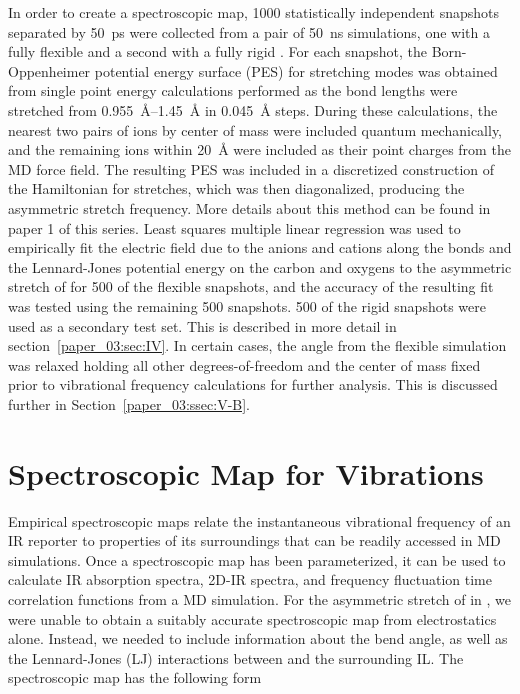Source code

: In order to create a spectroscopic map, \num{1000} statistically independent snapshots separated by \SI{50}{\pico\second} were collected from a pair of \SI{50}{\nano\second} simulations, one with a fully flexible  and a second with a fully rigid . For each snapshot, the Born-Oppenheimer potential energy surface (PES) for  stretching modes was obtained from single point energy calculations performed as the  bond lengths were stretched from \SIrange{0.955}{1.45}{\angstrom} in \SI{0.045}{\angstrom} steps. During these calculations, the nearest two pairs of ions by center of mass were included quantum mechanically, and the remaining ions within \SI{20}{\angstrom} were included as their point charges from the MD force field. The resulting PES was included in a discretized construction of the Hamiltonian for  stretches, which was then diagonalized, producing the asymmetric stretch frequency. More details about this method can be found in paper 1 of this series. Least squares multiple linear regression was used to empirically fit the electric field due to the anions and cations along the  bonds and the Lennard-Jones potential energy on the  carbon and oxygens to the asymmetric stretch of  for \num{500} of the flexible snapshots, and the accuracy of the resulting fit was tested using the remaining \num{500} snapshots. \num{500} of the rigid snapshots were used as a secondary test set. This is described in more detail in section~\ref{paper_03:sec:IV}. In certain cases, the  angle from the flexible simulation was relaxed holding all other degrees-of-freedom and the  center of mass fixed prior to vibrational frequency calculations for further analysis. This is discussed further in Section~\ref{paper_03:ssec:V-B}.

\section{Spectroscopic Map for  Vibrations}
\label{paper_03:sec:III}

Empirical spectroscopic maps relate the instantaneous vibrational frequency of an IR reporter to properties of its surroundings that can be readily accessed in MD simulations.\cite{lin_water_2009-1,61,85} Once a spectroscopic map has been parameterized, it can be used to calculate IR absorption spectra, 2D-IR spectra, and frequency fluctuation time correlation functions from a MD simulation. For the asymmetric stretch of  in \ce{[C4C1im][PF6]}, we were unable to obtain a suitably accurate spectroscopic map from electrostatics alone. Instead, we needed to include information about the  bend angle, as well as the Lennard-Jones (LJ) interactions between  and the surrounding IL. The spectroscopic map has the following form

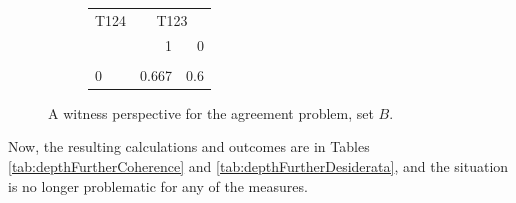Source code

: \documentclass[
  10pt,
]{scrartcl}
\begin{document}
\begin{figure}[H]
\begin{subfigure}[!ht]{0.6\textwidth}
\begin{tabular}{lrr}
\toprule
\multicolumn{1}{c}{T124} & \multicolumn{2}{c}{T123} \\
  & 1 & 0\\
\midrule
\cellcolor{gray!6}{1} & \cellcolor{gray!6}{0.333} & \cellcolor{gray!6}{0.4}\\
0 & 0.667 & 0.6\\
\bottomrule
\end{tabular}
\endgroup{}
\end{subfigure}
\caption{A witness perspective for the \textsf{agreement} problem, set $B$.}
\end{figure}

\noindent Now, the resulting calculations and outcomes are in Tables \ref{tab:depthFurtherCoherence} and \ref{tab:depthFurtherDesiderata}, and the situation is no longer problematic for any of the measures.

\begin{table}[H]

\caption{\label{tab:depthFurtherCoherence}Coherence scores in a single agent version of the Depth scenario (rounded).}
\centering
{}
\end{table}

\begin{table}[H]

\caption{\label{tab:depthFurtherDesiderata}Desideratum satisfaction in the single agent version of the Depth scenario.}
\centering
{}
\end{table}
\end{document}
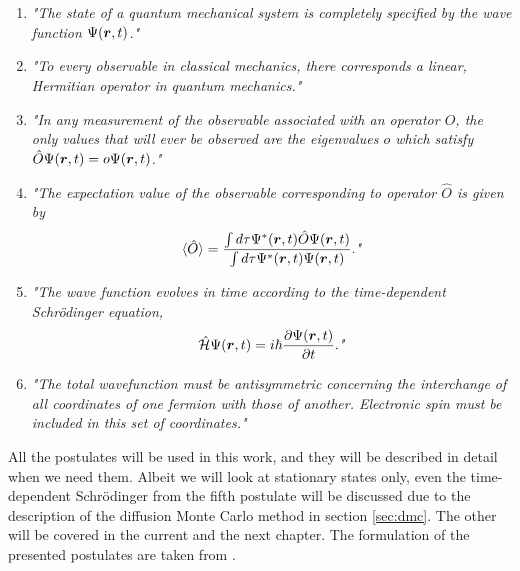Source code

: \begin{enumerate}
	\item \textit{"The state of a quantum mechanical system is completely specified by the wave function $\Psi(\boldsymbol{{r}},t)$."}
	
	\item \textit{"To every observable in classical mechanics, there corresponds a linear, Hermitian operator in quantum mechanics."}
	
	\item \textit{"In any measurement of the observable associated with an operator $\hat{O}$, the only values that will ever be observed are the eigenvalues $o$ which satisfy $\hat{O}\Psi(\boldsymbol{{r}},t)=o\Psi(\boldsymbol{{r}},t)$."}
	
	\item \textit{"The expectation value of the observable corresponding to operator $\hat{O}$ is given by
		$$\langle\hat{O}\rangle=\frac{\int d\tau\Psi^*(\boldsymbol{{r}},t)\hat{O}\Psi(\boldsymbol{{r}},t)}{\int d\tau\Psi^*(\boldsymbol{{r}},t)\Psi(\boldsymbol{{r}},t)}.\textit{"}$$}
	
	\item \textit{"The wave function evolves in time according to the time-dependent Schrödinger equation,
		$$\hat{\mathcal{H}}\Psi(\boldsymbol{{r}},t)=i\hbar\frac{\partial\Psi(\boldsymbol{{r}},t)}{\partial t}.\textit{"}$$}
	
	\item \textit{"The total wavefunction must be antisymmetric concerning the interchange of all coordinates of one fermion with those of another. Electronic spin must be included in this set of coordinates."} 
\end{enumerate}
All the postulates will be used in this work, and they will be described in detail when we need them. Albeit we will look at stationary states only, even the time-dependent Schrödinger from the fifth postulate will be discussed due to the description of the diffusion Monte Carlo method in section \ref{sec:dmc}. The other will be covered in the current and the next chapter. The formulation of the presented postulates are taken from \cite{sherrill_david_postulates_2003}.

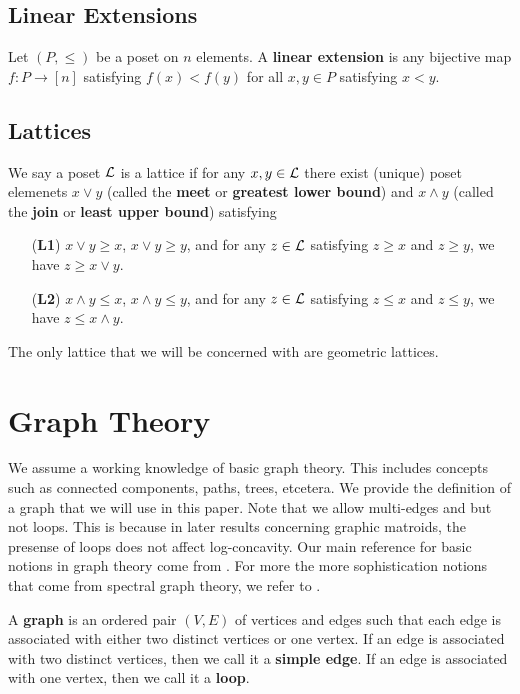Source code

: \documentclass{puthesis-UG}
\begin{document}
\subsection{Linear Extensions}

\begin{defn}
	Let $(P, \leq)$ be a poset on $n$ elements. A \textbf{linear extension} is any bijective map $f : P \to [n]$ satisfying $f(x) < f(y)$ for all $x, y \in P$ satisfying $x < y$.
\end{defn}
\subsection{Lattices}

\begin{defn}
	We say a poset $\mathcal{L}$ is a lattice if for any $x, y \in \mathcal{L}$ there exist (unique) poset elemenets $x \vee y$ (called the \textbf{meet} or \textbf{greatest lower bound}) and $x \wedge y$ (called the \textbf{join} or \textbf{least upper bound}) satisfying 
	\begin{enumerate}
		\item[(\textbf{L1})] $x \vee y \geq x$, $x \vee y \geq y$, and for any $z \in \mathcal{L}$ satisfying $z \geq x$ and $z \geq y$, we have $z \geq x \vee y$. 
		\item[(\textbf{L2})] $x \wedge y \leq x$, $x \wedge y \leq y$, and for any $z \in \mathcal{L}$ satisfying $z \leq x$ and $z \leq y$, we have $z \leq x \wedge y$. 
	\end{enumerate}
\end{defn}

The only lattice that we will be concerned with are geometric lattices. 
\section{Graph Theory}

We assume a working knowledge of basic graph theory. This includes concepts such as connected components, paths, trees, etcetera. We provide the definition of a graph that we will use in this paper. Note that we allow multi-edges and but not loops. This is because in later results concerning graphic matroids, the presense of loops does not affect log-concavity. Our main reference for basic notions in graph theory come from \cite{diestel}. For more the more sophistication notions that come from spectral graph theory, we refer to \cite{chung-spectral-graph-theory}. 

\begin{defn}
	A \textbf{graph} is an ordered pair $(V, E)$ of vertices and edges such that each edge is associated with either two distinct vertices or one vertex. If an edge is associated with two distinct vertices, then we call it a \textbf{simple edge}. If an edge is associated with one vertex, then we call it a \textbf{loop}. 
\end{defn}
\end{document}
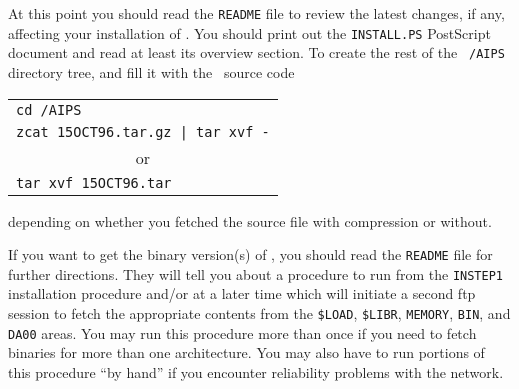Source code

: At this point you should read the {\tt README} file to review the
latest changes, if any, affecting your installation of \hbox{\AIPS}.
You should print out the {\tt INSTALL.PS} PostScript document and
read at least its overview section.  To create the rest of the {\tt
/AIPS} directory tree, and fill it with the \AIPS\ source code
\vskip -10pt
\begin{center}
\begin{tabular}{l}
   {\tt cd /AIPS} \\
   {\tt zcat 15OCT96.tar.gz | tar xvf -} \\
\multicolumn{1}{c}{or} \\
   {\tt tar xvf 15OCT96.tar}
\end{tabular}
\end{center}
\vskip -10pt
depending on whether you fetched the source file with compression or
without.

If you want to get the binary version(s) of \AIPS, you should read the
{\tt README} file for further directions.  They will tell you about a
procedure to run from the {\tt INSTEP1} installation procedure and/or
at a later time which will initiate a second ftp session to fetch the
appropriate contents from the {\tt \$LOAD}, {\tt \$LIBR}, {\tt MEMORY},
{\tt BIN}, and {\tt DA00} areas.  You may run this procedure more than
once if you need to fetch binaries for more than one architecture.
You may also have to run portions of this procedure ``by hand'' if you
encounter reliability problems with the network.

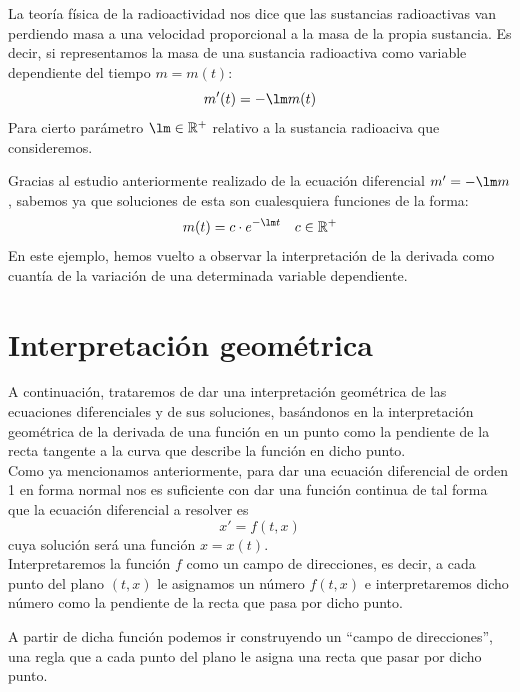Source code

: \begin{ejemplo}
    La teoría física de la radioactividad nos dice que las sustancias radioactivas van perdiendo masa a una velocidad proporcional a la masa de la propia sustancia. Es decir, si representamos la masa de una sustancia radioactiva como variable dependiente del tiempo $m=m(t)$:
    \begin{equation*}
        m'(t) = -\lm m(t)
    \end{equation*}
    Para cierto parámetro $\lm \in \mathbb{R}^+$ relativo a la sustancia radioaciva que consideremos.

    Gracias al estudio anteriormente realizado de la ecuación diferencial $m' = -\lm m$, sabemos ya que soluciones de esta son cualesquiera funciones de la forma:
    \begin{equation*}
        m(t) = c\cdot e^{-\lm t}\quad c\in \mathbb{R}^+
    \end{equation*}
En este ejemplo, hemos vuelto a observar la interpretación de la derivada como cuantía de la variación de una determinada variable dependiente.
\end{ejemplo}

\section{Interpretación geométrica}
A continuación, trataremos de dar una interpretación geométrica de las ecuaciones diferenciales y de sus soluciones, basándonos en la interpretación geométrica de la derivada de una función en un punto como la pendiente de la recta tangente a la curva que describe la función en dicho punto.\\

Como ya mencionamos anteriormente, para dar una ecuación diferencial de orden 1 en forma normal nos es suficiente con dar una función
continua de tal forma que la ecuación diferencial a resolver es
\begin{equation*}
    x' = f(t,x)
\end{equation*}
cuya solución será una función $x = x(t)$.\\

Interpretaremos la función $f$ como un campo de direcciones, es decir, a cada punto del plano $(t,x)$ le asignamos un número $f(t,x)$ e interpretaremos dicho número como la pendiente de la recta que pasa por dicho punto.

A partir de dicha función podemos ir construyendo un ``campo de direcciones'', una regla que a cada punto del plano le asigna una recta que pasar por dicho punto.\\

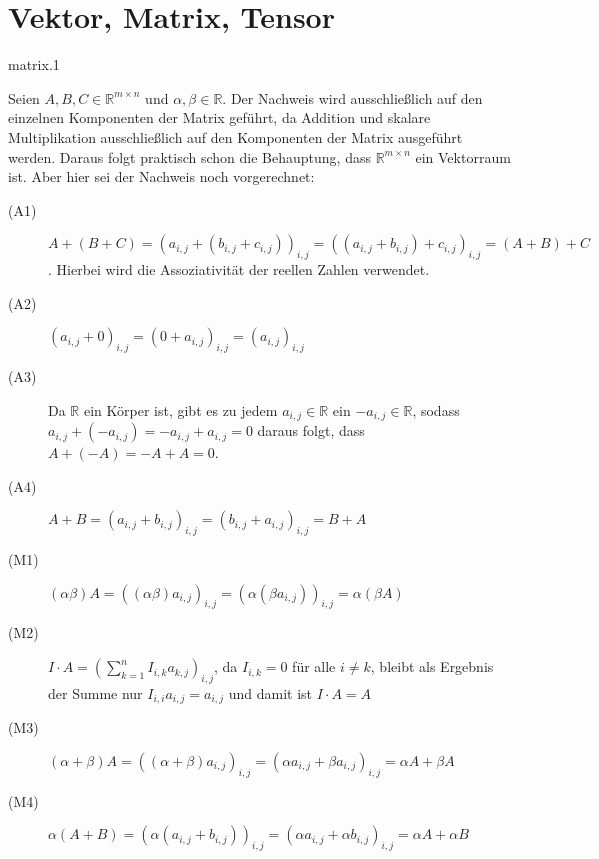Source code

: \section{Vektor, Matrix, Tensor}

\begin{sol}{matrix.1}

Seien $A,B,C\in \mathbb{R}^{m\times n}$ und $\alpha , \beta \in \mathbb{R}$. Der Nachweis wird ausschließlich auf den einzelnen Komponenten der Matrix geführt, da Addition und skalare Multiplikation ausschließlich auf den Komponenten der Matrix ausgeführt werden. Daraus folgt praktisch schon die Behauptung, dass $\mathbb{R}^{m\times n}$ ein Vektorraum ist. Aber hier sei der Nachweis noch vorgerechnet:

\begin{description}
\item[(A1)] $A+(B+C) = (a_{i,j}+(b_{i,j}+c_{i,j}))_{i,j} = ((a_{i,j}+b_{i,j})+c_{i,j})_{i,j} = (A+B)+C$. Hierbei wird die Assoziativität der reellen Zahlen verwendet.
\item[(A2)] $ (a_{i,j}+0)_{i,j} = (0+a_{i,j})_{i,j} = (a_{i,j})_{i,j}$
\item[(A3)] Da $\mathbb{R}$ ein Körper ist, gibt es zu jedem $a_{i,j}\in \mathbb{R}$ ein $ -a_{i,j}\in \mathbb{R}$, sodass $a_{i,j} +(-a_{i,j}) = -a_{i,j} + a_{i,j} = 0$ daraus folgt, dass $A+(-A) = -A +A = 0$.
\item[(A4)] $ A+B = (a_{i,j}+b_{i,j})_{i,j} = (b_{i,j}+a_{i,j})_{i,j} = B+A$
\item[(M1)] $ (\alpha \beta) A = ((\alpha \beta)a_{i,j})_{i,j} = (\alpha (\beta a_{i,j}))_{i,j} = \alpha (\beta A) $
\item[(M2)] $ I\cdot A = ( \sum_{k=1}^{n} I_{i,k}a_{k,j})_{i,j} $, da $I_{i,k}=0$ für alle $i\ne k$, bleibt als Ergebnis der Summe nur $I_{i,i}a_{i,j} = a_{i,j} $ und damit ist $I\cdot A = A$
\item[(M3)] $ (\alpha +\beta )A = ((\alpha + \beta)a_{i,j})_{i,j} = (\alpha a_{i,j} + \beta a_{i,j})_{i,j} = \alpha A + \beta A $
\item[(M4)] $ \alpha (A+B) = (\alpha(a_{i,j} + b_{i,j}))_{i,j} = (\alpha a_{i,j} + \alpha b_{i,j})_{i,j} = \alpha A + \alpha B $
\end{description}

\end{sol}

____

Filter the records above and return every line that holds the word "frac".

Solution to this exercise »
		$$\langle\hat{O}\rangle=\frac{\int d\tau\Psi^*(\boldsymbol{{r}},t)\hat{O}\Psi(\boldsymbol{{r}},t)}{\int d\tau\Psi^*(\boldsymbol{{r}},t)\Psi(\boldsymbol{{r}},t)}.\textit{"}$$}
		$$\hat{\mathcal{H}}\Psi(\boldsymbol{{r}},t)=i\hbar\frac{\partial\Psi(\boldsymbol{{r}},t)}{\partial t}.\textit{"}$$}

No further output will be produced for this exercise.